━━ Task inputs

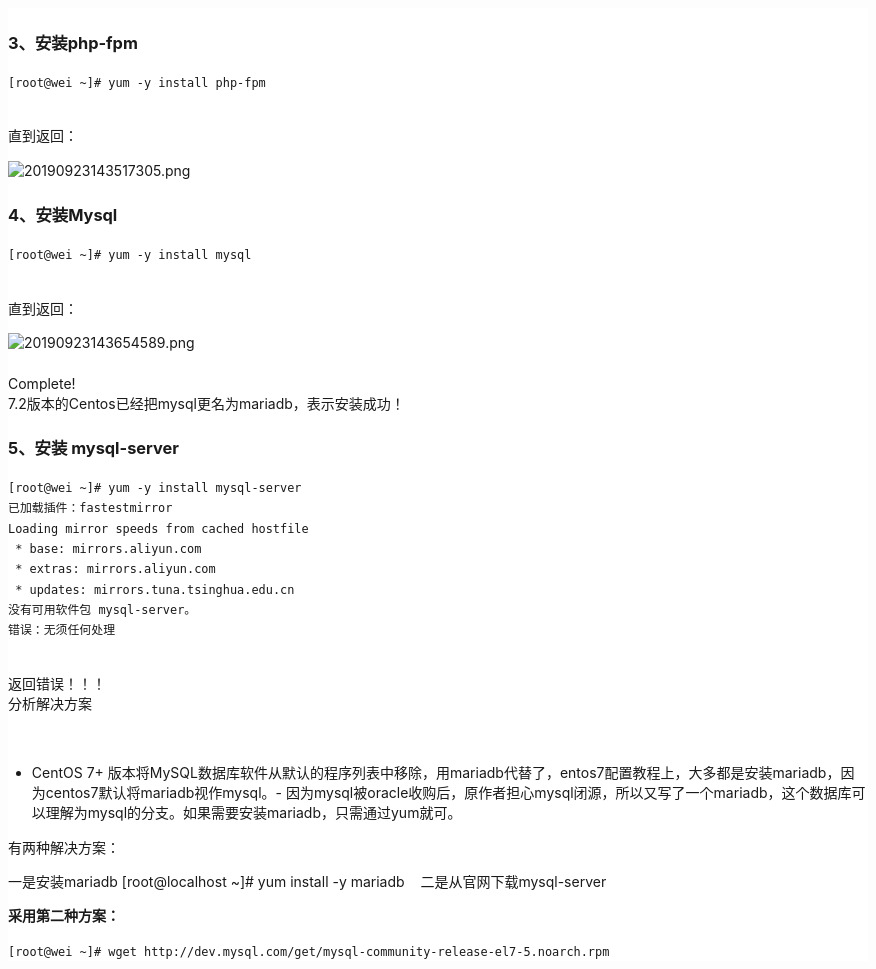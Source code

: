 ### <br> 3、安装php-fpm

```
[root@wei ~]# yum -y install php-fpm
```

<br> 直到返回：

![20190923143517305.png](https://img-blog.csdnimg.cn/20190923143517305.png)

### 4、安装Mysql

```
[root@wei ~]# yum -y install mysql

```

<br> 直到返回：

>  
 ![20190923143654589.png](https://img-blog.csdnimg.cn/20190923143654589.png)                               <br>  <br>Complete!<br> 7.2版本的Centos已经把mysql更名为mariadb，表示安装成功！ 


### 5、安装 mysql-server

```
[root@wei ~]# yum -y install mysql-server
已加载插件：fastestmirror
Loading mirror speeds from cached hostfile
 * base: mirrors.aliyun.com
 * extras: mirrors.aliyun.com
 * updates: mirrors.tuna.tsinghua.edu.cn
没有可用软件包 mysql-server。
错误：无须任何处理

```

<br>返回错误！！！<br>分析解决方案

 

>  
 - CentOS 7+ 版本将MySQL数据库软件从默认的程序列表中移除，用mariadb代替了，entos7配置教程上，大多都是安装mariadb，因为centos7默认将mariadb视作mysql。- 因为mysql被oracle收购后，原作者担心mysql闭源，所以又写了一个mariadb，这个数据库可以理解为mysql的分支。如果需要安装mariadb，只需通过yum就可。


有两种解决方案：

>  
 一是安装mariadb 
 [root@localhost ~]# yum install -y mariadb  
   
 二是从官网下载mysql-server 


**采用第二种方案：**

```
[root@wei ~]# wget http://dev.mysql.com/get/mysql-community-release-el7-5.noarch.rpm
```

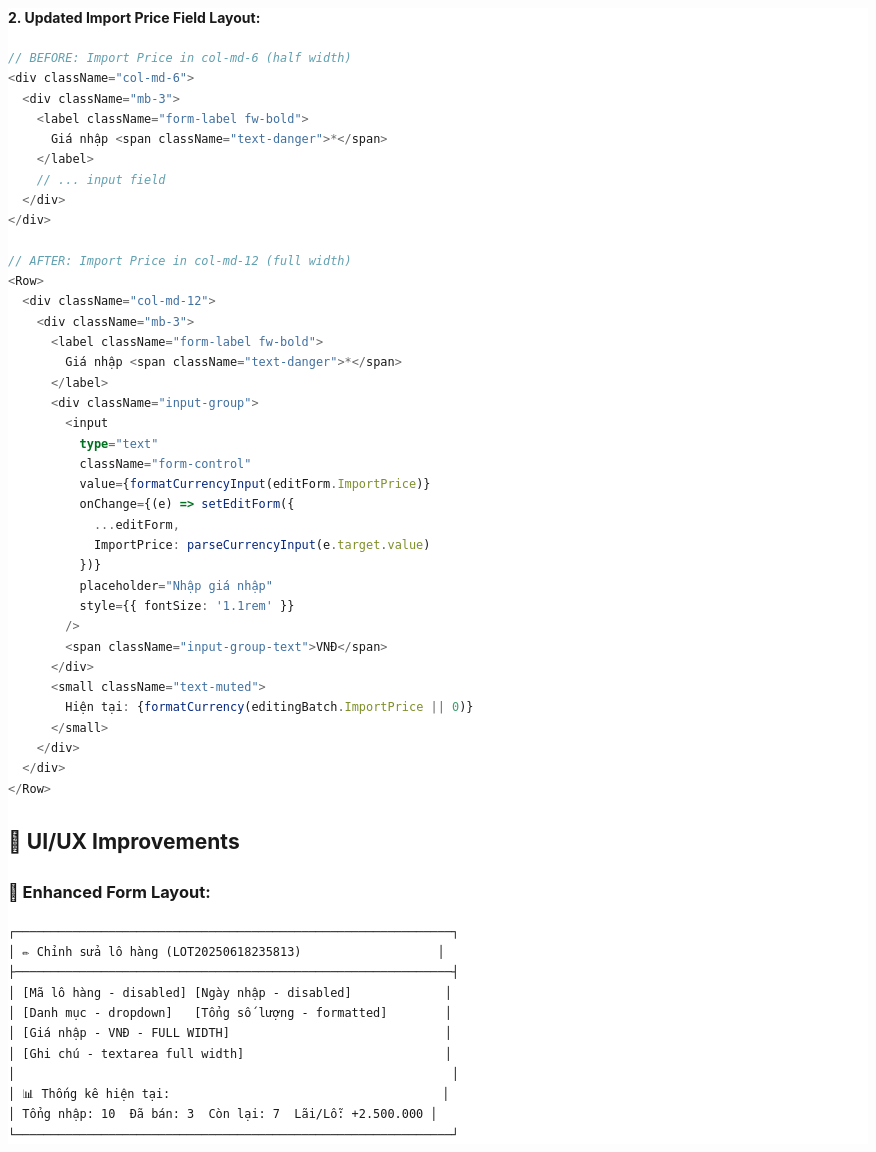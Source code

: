 #### **2. Updated Import Price Field Layout:**
```typescript
// BEFORE: Import Price in col-md-6 (half width)
<div className="col-md-6">
  <div className="mb-3">
    <label className="form-label fw-bold">
      Giá nhập <span className="text-danger">*</span>
    </label>
    // ... input field
  </div>
</div>

// AFTER: Import Price in col-md-12 (full width)
<Row>
  <div className="col-md-12">
    <div className="mb-3">
      <label className="form-label fw-bold">
        Giá nhập <span className="text-danger">*</span>
      </label>
      <div className="input-group">
        <input
          type="text"
          className="form-control"
          value={formatCurrencyInput(editForm.ImportPrice)}
          onChange={(e) => setEditForm({
            ...editForm, 
            ImportPrice: parseCurrencyInput(e.target.value)
          })}
          placeholder="Nhập giá nhập"
          style={{ fontSize: '1.1rem' }}
        />
        <span className="input-group-text">VNĐ</span>
      </div>
      <small className="text-muted">
        Hiện tại: {formatCurrency(editingBatch.ImportPrice || 0)}
      </small>
    </div>
  </div>
</Row>
```

## 📱 **UI/UX Improvements**

### **🎨 Enhanced Form Layout:**
```
┌─────────────────────────────────────────────────────────────┐
│ ✏️ Chỉnh sửa lô hàng (LOT20250618235813)                   │
├─────────────────────────────────────────────────────────────┤
│ [Mã lô hàng - disabled] [Ngày nhập - disabled]             │
│ [Danh mục - dropdown]   [Tổng số lượng - formatted]        │
│ [Giá nhập - VNĐ - FULL WIDTH]                              │
│ [Ghi chú - textarea full width]                            │
│                                                             │
│ 📊 Thống kê hiện tại:                                      │
│ Tổng nhập: 10  Đã bán: 3  Còn lại: 7  Lãi/Lỗ: +2.500.000 │
└─────────────────────────────────────────────────────────────┘
```
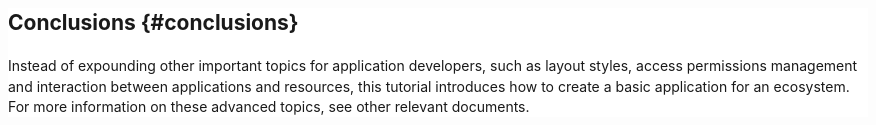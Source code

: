 ## Conclusions {#conclusions}

Instead of expounding other important topics for application developers, such as layout styles, access permissions management and interaction between applications and resources, this tutorial introduces how to create a basic application for an ecosystem. For more information on these advanced topics, see other relevant documents.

━━━━

▸ **What you will do**
The answer should consist of all the records, duplicated exactly, with no images included.

▸ **Solution below**
Source code

: ### <br> 3、安装php-fpm

```
[root@wei ~]# yum -y install php-fpm
```

<br> 直到返回：

![20190923143517305.png](https://img-blog.csdnimg.cn/20190923143517305.png)

### 4、安装Mysql

```
[root@wei ~]# yum -y install mysql

```

<br> 直到返回：

>  
 ![20190923143654589.png](https://img-blog.csdnimg.cn/20190923143654589.png)                               <br>  <br>Complete!<br> 7.2版本的Centos已经把mysql更名为mariadb，表示安装成功！ 


### 5、安装 mysql-server

```
[root@wei ~]# yum -y install mysql-server
已加载插件：fastestmirror
Loading mirror speeds from cached hostfile
 * base: mirrors.aliyun.com
 * extras: mirrors.aliyun.com
 * updates: mirrors.tuna.tsinghua.edu.cn
没有可用软件包 mysql-server。
错误：无须任何处理

```

<br>返回错误！！！<br>分析解决方案

 

>  
 - CentOS 7+ 版本将MySQL数据库软件从默认的程序列表中移除，用mariadb代替了，entos7配置教程上，大多都是安装mariadb，因为centos7默认将mariadb视作mysql。- 因为mysql被oracle收购后，原作者担心mysql闭源，所以又写了一个mariadb，这个数据库可以理解为mysql的分支。如果需要安装mariadb，只需通过yum就可。


有两种解决方案：

>  
 一是安装mariadb 
 [root@localhost ~]# yum install -y mariadb  
   
 二是从官网下载mysql-server 


**采用第二种方案：**

```
[root@wei ~]# wget http://dev.mysql.com/get/mysql-community-release-el7-5.noarch.rpm
```

Source code

: #### **2. Updated Import Price Field Layout:**
```typescript
// BEFORE: Import Price in col-md-6 (half width)
<div className="col-md-6">
  <div className="mb-3">
    <label className="form-label fw-bold">
      Giá nhập <span className="text-danger">*</span>
    </label>
    // ... input field
  </div>
</div>

// AFTER: Import Price in col-md-12 (full width)
<Row>
  <div className="col-md-12">
    <div className="mb-3">
      <label className="form-label fw-bold">
        Giá nhập <span className="text-danger">*</span>
      </label>
      <div className="input-group">
        <input
          type="text"
          className="form-control"
          value={formatCurrencyInput(editForm.ImportPrice)}
          onChange={(e) => setEditForm({
            ...editForm, 
            ImportPrice: parseCurrencyInput(e.target.value)
          })}
          placeholder="Nhập giá nhập"
          style={{ fontSize: '1.1rem' }}
        />
        <span className="input-group-text">VNĐ</span>
      </div>
      <small className="text-muted">
        Hiện tại: {formatCurrency(editingBatch.ImportPrice || 0)}
      </small>
    </div>
  </div>
</Row>
```

## 📱 **UI/UX Improvements**

### **🎨 Enhanced Form Layout:**
```
┌─────────────────────────────────────────────────────────────┐
│ ✏️ Chỉnh sửa lô hàng (LOT20250618235813)                   │
├─────────────────────────────────────────────────────────────┤
│ [Mã lô hàng - disabled] [Ngày nhập - disabled]             │
│ [Danh mục - dropdown]   [Tổng số lượng - formatted]        │
│ [Giá nhập - VNĐ - FULL WIDTH]                              │
│ [Ghi chú - textarea full width]                            │
│                                                             │
│ 📊 Thống kê hiện tại:                                      │
│ Tổng nhập: 10  Đã bán: 3  Còn lại: 7  Lãi/Lỗ: +2.500.000 │
└─────────────────────────────────────────────────────────────┘
```
Source code

: ## Conclusions {#conclusions}

Instead of expounding other important topics for application developers, such as layout styles, access permissions management and interaction between applications and resources, this tutorial introduces how to create a basic application for an ecosystem. For more information on these advanced topics, see other relevant documents.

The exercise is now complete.